| WORK ORDER |
Scan the entries that follow and copy out every line containing "files".

DATA EXCERPTS section start

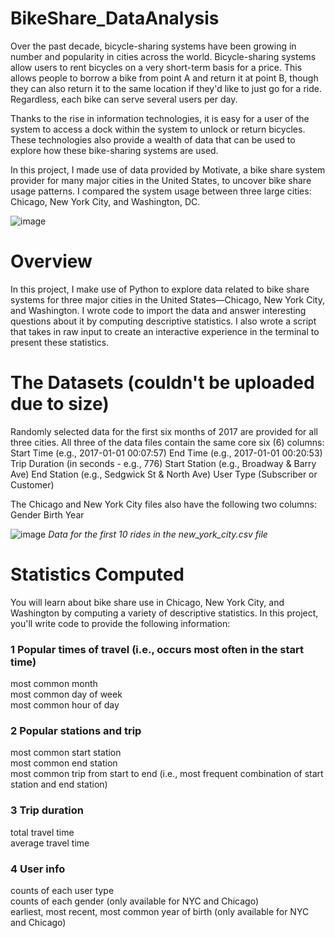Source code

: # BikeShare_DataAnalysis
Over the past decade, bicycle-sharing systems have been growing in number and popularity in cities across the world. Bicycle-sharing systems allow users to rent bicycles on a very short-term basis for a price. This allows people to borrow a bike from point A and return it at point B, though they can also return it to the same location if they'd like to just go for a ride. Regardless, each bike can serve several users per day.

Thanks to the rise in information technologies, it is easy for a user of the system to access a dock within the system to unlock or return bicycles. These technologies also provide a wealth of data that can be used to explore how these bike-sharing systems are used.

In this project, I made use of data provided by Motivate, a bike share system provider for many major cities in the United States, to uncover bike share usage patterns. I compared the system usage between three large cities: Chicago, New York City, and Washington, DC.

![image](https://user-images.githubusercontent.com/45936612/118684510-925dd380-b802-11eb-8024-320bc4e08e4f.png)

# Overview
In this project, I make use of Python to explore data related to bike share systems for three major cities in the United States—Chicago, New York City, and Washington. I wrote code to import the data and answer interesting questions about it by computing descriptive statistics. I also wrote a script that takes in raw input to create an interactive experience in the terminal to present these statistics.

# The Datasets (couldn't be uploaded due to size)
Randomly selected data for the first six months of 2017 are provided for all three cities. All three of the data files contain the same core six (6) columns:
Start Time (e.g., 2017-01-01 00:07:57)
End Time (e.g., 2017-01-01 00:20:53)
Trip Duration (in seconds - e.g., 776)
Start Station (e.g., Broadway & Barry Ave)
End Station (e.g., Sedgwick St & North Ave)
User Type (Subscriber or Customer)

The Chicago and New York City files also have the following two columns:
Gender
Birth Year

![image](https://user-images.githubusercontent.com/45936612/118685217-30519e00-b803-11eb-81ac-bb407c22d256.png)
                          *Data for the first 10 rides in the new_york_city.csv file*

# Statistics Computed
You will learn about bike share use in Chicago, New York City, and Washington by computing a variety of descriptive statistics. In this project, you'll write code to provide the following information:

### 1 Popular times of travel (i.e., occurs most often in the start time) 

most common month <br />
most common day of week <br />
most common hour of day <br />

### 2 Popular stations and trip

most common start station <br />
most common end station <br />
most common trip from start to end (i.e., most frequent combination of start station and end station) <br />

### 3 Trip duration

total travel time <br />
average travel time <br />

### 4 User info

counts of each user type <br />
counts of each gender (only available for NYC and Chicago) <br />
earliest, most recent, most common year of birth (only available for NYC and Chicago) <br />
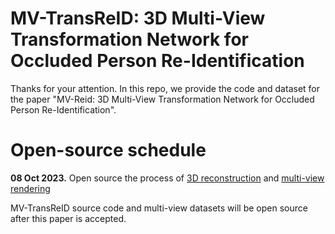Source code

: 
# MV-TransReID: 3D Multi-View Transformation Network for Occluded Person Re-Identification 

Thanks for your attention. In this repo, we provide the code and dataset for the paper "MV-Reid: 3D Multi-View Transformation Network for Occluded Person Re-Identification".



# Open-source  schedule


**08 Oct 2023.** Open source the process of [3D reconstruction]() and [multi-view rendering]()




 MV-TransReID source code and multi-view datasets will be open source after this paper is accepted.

DATA EXCERPTS section end

| RESPONSE |
Randomly selected data for the first six months of 2017 are provided for all three cities. All three of the data files contain the same core six (6) columns:
The Chicago and New York City files also have the following two columns:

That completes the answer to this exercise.